Search the listing below for "FunctionDescription". Copy each matching line.

----

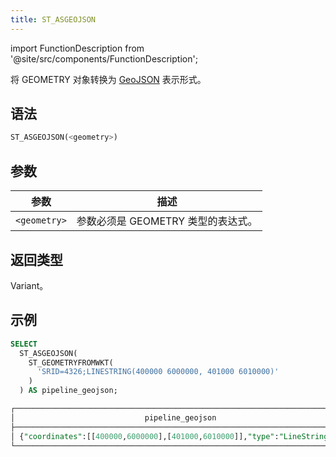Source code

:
 ```yaml
---
title: ST_ASGEOJSON
---
```

import FunctionDescription from '@site/src/components/FunctionDescription';

<FunctionDescription description="引入或更新于：v1.2.427"/>

将 GEOMETRY 对象转换为 [GeoJSON](https://geojson.org/) 表示形式。

## 语法

```sql
ST_ASGEOJSON(<geometry>)
```

## 参数

| 参数         | 描述                               |
|--------------|------------------------------------|
| `<geometry>` | 参数必须是 GEOMETRY 类型的表达式。 |

## 返回类型

Variant。

## 示例

```sql
SELECT
  ST_ASGEOJSON(
    ST_GEOMETRYFROMWKT(
      'SRID=4326;LINESTRING(400000 6000000, 401000 6010000)'
    )
  ) AS pipeline_geojson;

┌─────────────────────────────────────────────────────────────────────────┐
│                             pipeline_geojson                            │
├─────────────────────────────────────────────────────────────────────────┤
│ {"coordinates":[[400000,6000000],[401000,6010000]],"type":"LineString"} │
└─────────────────────────────────────────────────────────────────────────┘
```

----

** YOUR RESPONSE **
import FunctionDescription from '@site/src/components/FunctionDescription';
<FunctionDescription description="引入或更新于：v1.2.427"/>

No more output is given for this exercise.